SWSC Superintendent Keith Brashear said he believes school buses exceed 7 tons, and he and assistant superintendent Chris Stitzle plan to investigate the matter.
“We want to comply with the posting on the bridge. If we are over it, our drivers won’t be allowed to cross that bridge anymore,” Brashear said.
County Engineer Benji Boyd said that from a “county liability standpoint” he would advise against buses crossing the bridge; however, he noted that if the bridge is listed as a two-way structure, then it’s rated to hold double its posted weight limit, or 14 tons.
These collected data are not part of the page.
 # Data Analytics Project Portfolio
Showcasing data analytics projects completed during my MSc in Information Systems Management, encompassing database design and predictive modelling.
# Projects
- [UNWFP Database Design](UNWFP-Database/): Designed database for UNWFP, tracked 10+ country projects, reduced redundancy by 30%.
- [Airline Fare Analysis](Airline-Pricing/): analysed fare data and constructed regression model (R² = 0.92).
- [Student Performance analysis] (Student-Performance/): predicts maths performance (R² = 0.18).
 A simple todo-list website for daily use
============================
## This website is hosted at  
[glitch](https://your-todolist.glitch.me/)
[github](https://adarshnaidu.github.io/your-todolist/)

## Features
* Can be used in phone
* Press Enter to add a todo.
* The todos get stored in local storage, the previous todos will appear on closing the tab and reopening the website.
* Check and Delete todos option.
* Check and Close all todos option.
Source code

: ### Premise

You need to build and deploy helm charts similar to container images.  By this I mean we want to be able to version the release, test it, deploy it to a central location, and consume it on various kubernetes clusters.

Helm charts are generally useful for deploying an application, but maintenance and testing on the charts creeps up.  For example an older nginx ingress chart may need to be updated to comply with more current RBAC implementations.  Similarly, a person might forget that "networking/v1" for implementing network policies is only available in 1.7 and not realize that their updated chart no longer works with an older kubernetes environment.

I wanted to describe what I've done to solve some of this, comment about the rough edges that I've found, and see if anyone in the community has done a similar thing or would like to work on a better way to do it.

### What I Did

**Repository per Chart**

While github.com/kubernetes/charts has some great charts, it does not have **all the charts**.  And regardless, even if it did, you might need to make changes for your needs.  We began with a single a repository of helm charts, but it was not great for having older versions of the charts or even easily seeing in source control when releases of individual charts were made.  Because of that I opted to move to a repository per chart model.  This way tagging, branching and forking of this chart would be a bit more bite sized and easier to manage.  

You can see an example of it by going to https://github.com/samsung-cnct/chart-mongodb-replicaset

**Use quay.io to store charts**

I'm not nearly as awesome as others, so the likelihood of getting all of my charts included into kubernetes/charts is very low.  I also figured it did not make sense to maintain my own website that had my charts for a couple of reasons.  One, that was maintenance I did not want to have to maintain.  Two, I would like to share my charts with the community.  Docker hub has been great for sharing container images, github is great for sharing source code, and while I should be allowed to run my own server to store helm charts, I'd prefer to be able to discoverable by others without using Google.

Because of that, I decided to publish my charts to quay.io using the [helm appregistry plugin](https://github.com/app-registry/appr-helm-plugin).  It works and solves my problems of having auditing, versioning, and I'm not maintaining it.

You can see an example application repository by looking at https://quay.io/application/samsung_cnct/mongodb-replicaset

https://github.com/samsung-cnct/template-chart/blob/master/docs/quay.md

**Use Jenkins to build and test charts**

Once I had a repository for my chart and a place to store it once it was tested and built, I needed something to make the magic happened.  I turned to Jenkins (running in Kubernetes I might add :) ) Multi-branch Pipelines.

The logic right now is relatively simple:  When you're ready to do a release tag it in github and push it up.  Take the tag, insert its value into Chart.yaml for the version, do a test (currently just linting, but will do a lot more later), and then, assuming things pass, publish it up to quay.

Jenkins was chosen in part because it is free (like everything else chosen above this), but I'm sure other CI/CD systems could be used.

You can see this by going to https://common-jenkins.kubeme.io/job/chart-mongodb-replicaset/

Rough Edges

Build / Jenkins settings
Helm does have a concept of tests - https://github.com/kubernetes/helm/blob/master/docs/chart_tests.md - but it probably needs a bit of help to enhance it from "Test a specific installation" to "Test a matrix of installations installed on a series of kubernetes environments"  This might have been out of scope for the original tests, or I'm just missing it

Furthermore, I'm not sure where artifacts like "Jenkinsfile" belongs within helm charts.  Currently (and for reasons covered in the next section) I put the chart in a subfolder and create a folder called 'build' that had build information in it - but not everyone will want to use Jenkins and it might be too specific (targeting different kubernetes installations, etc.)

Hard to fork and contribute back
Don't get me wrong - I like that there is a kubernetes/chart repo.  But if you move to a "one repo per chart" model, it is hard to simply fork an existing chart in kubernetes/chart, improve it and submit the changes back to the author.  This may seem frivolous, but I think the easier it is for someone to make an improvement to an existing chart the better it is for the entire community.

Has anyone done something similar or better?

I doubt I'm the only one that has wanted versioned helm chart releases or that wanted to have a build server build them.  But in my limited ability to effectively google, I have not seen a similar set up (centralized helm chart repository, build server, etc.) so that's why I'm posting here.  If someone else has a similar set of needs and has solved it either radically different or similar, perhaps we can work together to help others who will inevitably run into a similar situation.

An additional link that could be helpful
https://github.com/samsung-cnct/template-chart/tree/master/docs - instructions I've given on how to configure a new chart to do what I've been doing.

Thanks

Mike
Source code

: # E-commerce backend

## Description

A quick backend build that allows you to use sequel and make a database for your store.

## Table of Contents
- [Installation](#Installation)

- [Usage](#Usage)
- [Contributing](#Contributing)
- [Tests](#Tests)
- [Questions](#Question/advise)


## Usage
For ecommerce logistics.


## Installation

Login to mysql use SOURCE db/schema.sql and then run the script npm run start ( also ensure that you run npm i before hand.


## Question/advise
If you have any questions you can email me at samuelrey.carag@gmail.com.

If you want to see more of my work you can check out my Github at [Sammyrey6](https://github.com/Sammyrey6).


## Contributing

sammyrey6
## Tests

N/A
The engineer added that while he wasn’t for sure about the bridge’s length, he said it may be short enough that buses don’t have both of its axles on the structure at any time.
Nonetheless, both school and county officials say they want to stay on the safe side.
Wampler suggested weight limit signs be placed closer to 41 and Section Street to give out-of-town drivers an indication of the restriction before getting to the narrow bridge.
Also Tuesday, council members commended the Sullivan County Highway Department on getting rid of some of its excess and unused equipment.
The department sold $84,000 worth of equipment at the recent Sullivan High School FFA consignment auction.
The department has since been granted permission to use that money to purchase three new trucks for the department, with hopes of having a more uniform fleet of equipment. The department currently has a mix of vehicles of different models, colors and ages.
In other business, a couple of county council members agreed to join some of the county’s elected officials Monday to meet with the two computer software providers that generate the county’s property tax bills.
Treasurer Beth Swalls told council members Tuesday that some compatibility issues arose between Low Associates and Tyler Technologies during the most recent tax season. Low provides the software for the treasurer and auditor offices, while Tyler works for the assessor’s office.